#### SUPPLIED DATA

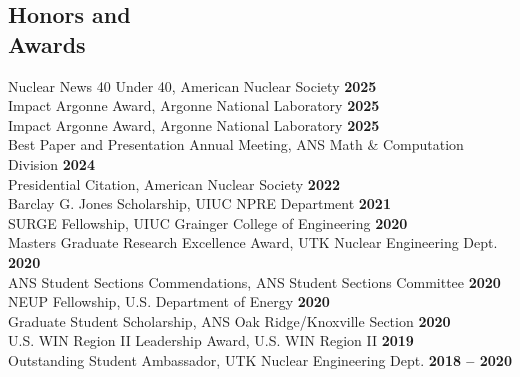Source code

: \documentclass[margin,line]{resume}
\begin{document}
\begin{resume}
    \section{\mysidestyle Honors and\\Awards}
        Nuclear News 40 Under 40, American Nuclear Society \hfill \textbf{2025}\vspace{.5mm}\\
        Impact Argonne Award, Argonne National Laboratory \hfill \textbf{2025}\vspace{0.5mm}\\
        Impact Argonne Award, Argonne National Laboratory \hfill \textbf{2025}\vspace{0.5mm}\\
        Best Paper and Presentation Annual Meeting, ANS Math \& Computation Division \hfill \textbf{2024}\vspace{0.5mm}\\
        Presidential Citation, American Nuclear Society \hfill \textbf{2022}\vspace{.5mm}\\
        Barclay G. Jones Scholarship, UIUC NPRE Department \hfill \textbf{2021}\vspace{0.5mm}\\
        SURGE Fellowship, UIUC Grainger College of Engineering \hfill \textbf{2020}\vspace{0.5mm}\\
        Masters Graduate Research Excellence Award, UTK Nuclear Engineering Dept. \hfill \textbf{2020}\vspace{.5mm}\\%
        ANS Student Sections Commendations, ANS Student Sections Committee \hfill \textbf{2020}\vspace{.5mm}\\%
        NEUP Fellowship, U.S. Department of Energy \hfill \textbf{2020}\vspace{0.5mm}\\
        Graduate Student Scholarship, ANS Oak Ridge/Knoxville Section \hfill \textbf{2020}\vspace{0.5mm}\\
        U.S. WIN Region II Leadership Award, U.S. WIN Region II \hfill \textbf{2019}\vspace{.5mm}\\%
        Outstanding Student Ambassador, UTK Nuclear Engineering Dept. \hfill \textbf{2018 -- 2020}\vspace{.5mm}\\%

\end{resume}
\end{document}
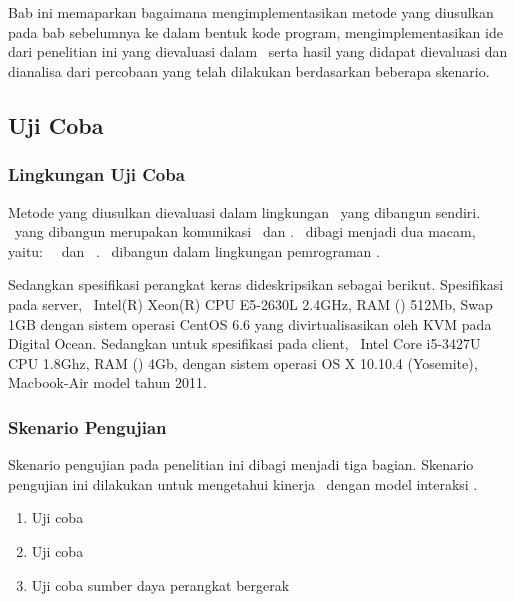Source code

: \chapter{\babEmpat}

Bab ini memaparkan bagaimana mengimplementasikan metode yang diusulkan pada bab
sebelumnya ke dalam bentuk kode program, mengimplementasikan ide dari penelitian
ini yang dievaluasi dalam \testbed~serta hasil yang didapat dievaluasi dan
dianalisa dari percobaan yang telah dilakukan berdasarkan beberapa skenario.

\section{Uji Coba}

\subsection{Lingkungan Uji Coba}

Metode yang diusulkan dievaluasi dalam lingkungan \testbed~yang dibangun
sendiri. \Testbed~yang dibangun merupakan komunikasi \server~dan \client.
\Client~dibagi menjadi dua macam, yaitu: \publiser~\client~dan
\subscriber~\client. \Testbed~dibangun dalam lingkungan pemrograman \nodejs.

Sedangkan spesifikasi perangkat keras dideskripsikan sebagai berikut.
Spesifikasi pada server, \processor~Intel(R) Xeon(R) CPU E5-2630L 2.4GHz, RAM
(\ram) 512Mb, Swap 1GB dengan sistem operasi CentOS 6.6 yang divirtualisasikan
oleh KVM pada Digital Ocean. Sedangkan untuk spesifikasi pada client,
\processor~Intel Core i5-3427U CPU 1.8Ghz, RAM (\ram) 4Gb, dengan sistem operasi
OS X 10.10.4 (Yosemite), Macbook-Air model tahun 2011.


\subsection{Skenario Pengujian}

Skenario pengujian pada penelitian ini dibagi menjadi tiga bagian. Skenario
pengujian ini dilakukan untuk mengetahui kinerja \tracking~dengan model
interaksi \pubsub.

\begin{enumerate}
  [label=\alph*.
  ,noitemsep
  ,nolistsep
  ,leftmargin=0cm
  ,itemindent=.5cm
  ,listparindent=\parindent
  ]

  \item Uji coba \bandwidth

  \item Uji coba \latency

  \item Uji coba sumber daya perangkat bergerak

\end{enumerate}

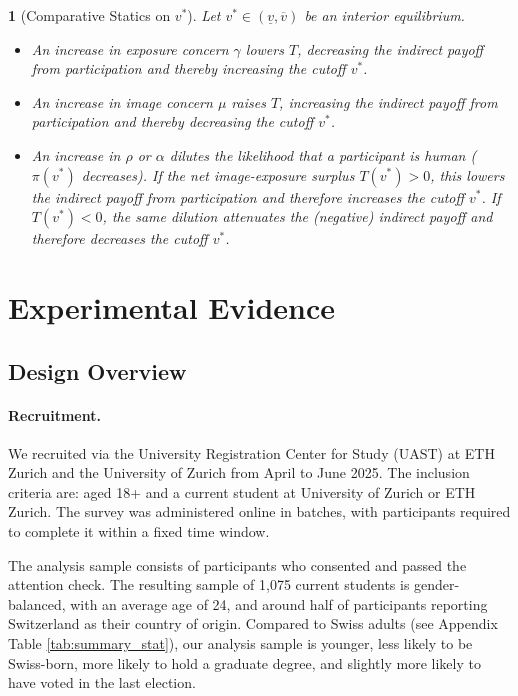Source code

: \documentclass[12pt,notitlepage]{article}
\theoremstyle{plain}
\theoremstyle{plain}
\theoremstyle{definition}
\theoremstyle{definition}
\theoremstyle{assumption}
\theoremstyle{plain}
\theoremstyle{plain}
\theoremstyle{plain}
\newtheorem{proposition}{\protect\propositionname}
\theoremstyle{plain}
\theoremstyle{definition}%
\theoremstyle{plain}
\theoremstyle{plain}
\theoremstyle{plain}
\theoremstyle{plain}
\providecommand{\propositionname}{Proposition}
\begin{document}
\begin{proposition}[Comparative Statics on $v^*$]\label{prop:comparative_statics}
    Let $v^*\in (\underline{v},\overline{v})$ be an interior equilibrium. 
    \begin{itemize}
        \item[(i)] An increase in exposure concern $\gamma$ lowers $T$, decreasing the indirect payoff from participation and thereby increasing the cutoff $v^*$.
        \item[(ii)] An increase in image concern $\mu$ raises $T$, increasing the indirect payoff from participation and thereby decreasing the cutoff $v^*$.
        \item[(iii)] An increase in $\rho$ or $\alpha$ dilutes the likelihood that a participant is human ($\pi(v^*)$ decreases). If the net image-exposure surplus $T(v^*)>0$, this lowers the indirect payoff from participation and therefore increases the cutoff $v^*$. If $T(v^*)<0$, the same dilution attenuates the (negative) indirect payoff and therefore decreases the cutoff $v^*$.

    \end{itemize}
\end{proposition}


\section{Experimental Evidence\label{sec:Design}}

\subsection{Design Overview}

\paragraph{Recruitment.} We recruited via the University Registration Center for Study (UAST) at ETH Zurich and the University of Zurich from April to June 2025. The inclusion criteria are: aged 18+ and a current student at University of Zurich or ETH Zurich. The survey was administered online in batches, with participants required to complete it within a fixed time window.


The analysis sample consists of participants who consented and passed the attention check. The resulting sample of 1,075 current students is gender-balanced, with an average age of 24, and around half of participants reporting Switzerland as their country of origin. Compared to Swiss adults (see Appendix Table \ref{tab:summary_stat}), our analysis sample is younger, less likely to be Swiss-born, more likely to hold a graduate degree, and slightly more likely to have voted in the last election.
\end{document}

---

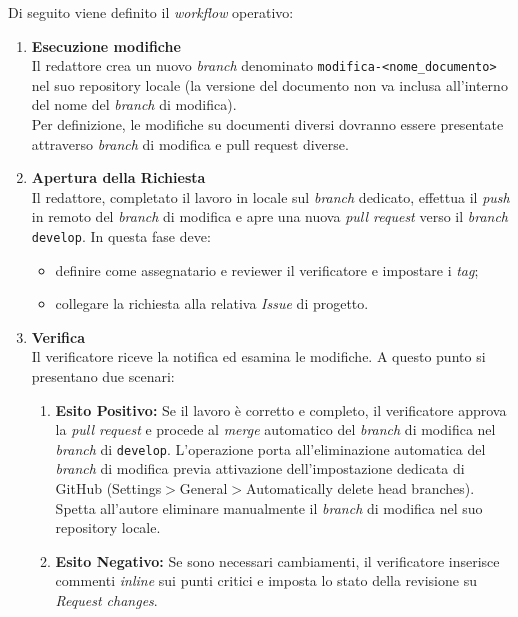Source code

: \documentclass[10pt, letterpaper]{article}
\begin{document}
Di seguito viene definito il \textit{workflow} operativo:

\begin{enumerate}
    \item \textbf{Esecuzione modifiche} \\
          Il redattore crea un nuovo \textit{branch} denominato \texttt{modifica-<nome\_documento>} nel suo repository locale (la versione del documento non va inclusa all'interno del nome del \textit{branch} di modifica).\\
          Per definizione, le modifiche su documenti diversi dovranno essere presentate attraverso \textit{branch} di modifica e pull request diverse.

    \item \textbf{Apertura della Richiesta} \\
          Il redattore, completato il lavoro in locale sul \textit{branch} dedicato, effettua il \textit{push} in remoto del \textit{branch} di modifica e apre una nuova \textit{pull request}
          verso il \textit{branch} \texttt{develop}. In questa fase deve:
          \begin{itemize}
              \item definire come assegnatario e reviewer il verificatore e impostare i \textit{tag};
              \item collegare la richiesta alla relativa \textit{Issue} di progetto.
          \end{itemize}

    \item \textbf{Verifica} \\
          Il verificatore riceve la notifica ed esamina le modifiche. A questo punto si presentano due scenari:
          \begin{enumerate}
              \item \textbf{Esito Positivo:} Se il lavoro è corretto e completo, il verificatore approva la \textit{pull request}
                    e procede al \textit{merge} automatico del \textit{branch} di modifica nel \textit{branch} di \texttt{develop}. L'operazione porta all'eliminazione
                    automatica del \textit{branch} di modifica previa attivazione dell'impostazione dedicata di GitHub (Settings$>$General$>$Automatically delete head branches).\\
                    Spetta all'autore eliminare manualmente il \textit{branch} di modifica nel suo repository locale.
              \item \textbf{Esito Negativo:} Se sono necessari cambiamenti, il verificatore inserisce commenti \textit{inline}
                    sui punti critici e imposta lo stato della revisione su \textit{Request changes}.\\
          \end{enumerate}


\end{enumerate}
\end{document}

==

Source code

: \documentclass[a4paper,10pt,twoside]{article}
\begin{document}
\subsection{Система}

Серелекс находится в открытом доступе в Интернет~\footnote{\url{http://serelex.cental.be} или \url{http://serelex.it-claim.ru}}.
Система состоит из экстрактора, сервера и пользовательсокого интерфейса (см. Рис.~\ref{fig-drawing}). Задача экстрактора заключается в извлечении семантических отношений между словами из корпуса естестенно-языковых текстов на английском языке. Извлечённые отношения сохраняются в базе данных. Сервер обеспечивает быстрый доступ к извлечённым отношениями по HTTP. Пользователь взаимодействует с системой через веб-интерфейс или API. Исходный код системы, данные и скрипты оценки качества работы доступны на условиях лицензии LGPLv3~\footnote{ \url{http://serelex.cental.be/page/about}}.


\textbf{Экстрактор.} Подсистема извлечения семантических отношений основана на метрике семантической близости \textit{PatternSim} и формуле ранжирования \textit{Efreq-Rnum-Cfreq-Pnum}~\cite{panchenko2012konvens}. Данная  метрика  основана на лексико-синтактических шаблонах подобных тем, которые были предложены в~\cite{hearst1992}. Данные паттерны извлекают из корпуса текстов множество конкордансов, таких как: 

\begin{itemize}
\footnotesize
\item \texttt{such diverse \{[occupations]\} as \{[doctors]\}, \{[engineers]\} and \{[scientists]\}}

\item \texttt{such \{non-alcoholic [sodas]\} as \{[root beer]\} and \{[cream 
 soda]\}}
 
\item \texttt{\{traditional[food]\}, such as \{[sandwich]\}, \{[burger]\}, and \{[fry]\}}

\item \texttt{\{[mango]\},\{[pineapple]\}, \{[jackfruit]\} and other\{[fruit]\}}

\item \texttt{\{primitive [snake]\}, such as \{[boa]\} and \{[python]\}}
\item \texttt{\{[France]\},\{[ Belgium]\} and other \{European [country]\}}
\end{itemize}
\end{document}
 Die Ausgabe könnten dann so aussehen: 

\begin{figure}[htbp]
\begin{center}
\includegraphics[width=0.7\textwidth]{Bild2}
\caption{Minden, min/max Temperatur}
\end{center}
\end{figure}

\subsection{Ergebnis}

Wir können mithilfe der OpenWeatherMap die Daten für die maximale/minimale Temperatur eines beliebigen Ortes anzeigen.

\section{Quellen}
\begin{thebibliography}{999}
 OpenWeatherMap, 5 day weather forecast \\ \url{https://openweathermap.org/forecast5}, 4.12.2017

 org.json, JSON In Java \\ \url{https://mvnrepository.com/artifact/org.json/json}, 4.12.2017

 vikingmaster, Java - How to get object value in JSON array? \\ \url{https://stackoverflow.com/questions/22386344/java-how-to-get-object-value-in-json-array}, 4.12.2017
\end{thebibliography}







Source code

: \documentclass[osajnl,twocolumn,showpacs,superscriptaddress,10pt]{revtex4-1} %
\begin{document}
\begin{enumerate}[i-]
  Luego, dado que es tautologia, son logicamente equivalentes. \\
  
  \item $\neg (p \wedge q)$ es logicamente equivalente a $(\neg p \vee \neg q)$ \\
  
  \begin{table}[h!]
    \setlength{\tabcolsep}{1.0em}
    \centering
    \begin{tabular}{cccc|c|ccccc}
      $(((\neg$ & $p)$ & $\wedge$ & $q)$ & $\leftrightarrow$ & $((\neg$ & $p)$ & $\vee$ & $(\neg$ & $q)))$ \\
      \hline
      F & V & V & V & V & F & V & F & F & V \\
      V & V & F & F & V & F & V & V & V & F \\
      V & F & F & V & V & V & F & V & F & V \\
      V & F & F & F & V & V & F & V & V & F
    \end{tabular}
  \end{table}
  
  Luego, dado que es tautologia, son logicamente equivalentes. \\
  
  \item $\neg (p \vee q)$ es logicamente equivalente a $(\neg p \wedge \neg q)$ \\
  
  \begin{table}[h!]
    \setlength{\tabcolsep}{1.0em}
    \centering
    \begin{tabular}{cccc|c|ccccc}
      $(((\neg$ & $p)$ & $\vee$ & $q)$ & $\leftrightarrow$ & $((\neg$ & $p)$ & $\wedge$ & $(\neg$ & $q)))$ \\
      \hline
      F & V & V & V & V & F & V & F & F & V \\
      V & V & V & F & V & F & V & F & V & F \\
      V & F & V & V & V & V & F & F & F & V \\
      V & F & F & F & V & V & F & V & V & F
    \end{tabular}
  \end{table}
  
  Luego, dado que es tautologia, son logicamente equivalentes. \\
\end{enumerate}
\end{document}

#### EXERCISE
Once you find the line with "oleh KVM pada" above, print it and every line after it up to and including the line with "daya perangkat bergerak", exactly as written and nothing else.

#### SOLUTION TO THE PROBLEM
oleh KVM pada Digital Ocean. Sedangkan untuk spesifikasi pada client,
\processor~Intel Core i5-3427U CPU 1.8Ghz, RAM (\ram) 4Gb, dengan sistem operasi
OS X 10.10.4 (Yosemite), Macbook-Air model tahun 2011.


\subsection{Skenario Pengujian}

Skenario pengujian pada penelitian ini dibagi menjadi tiga bagian. Skenario
pengujian ini dilakukan untuk mengetahui kinerja \tracking~dengan model
interaksi \pubsub.

\begin{enumerate}
  [label=\alph*.
  ,noitemsep
  ,nolistsep
  ,leftmargin=0cm
  ,itemindent=.5cm
  ,listparindent=\parindent
  ]

  \item Uji coba \bandwidth

  \item Uji coba \latency

  \item Uji coba sumber daya perangkat bergerak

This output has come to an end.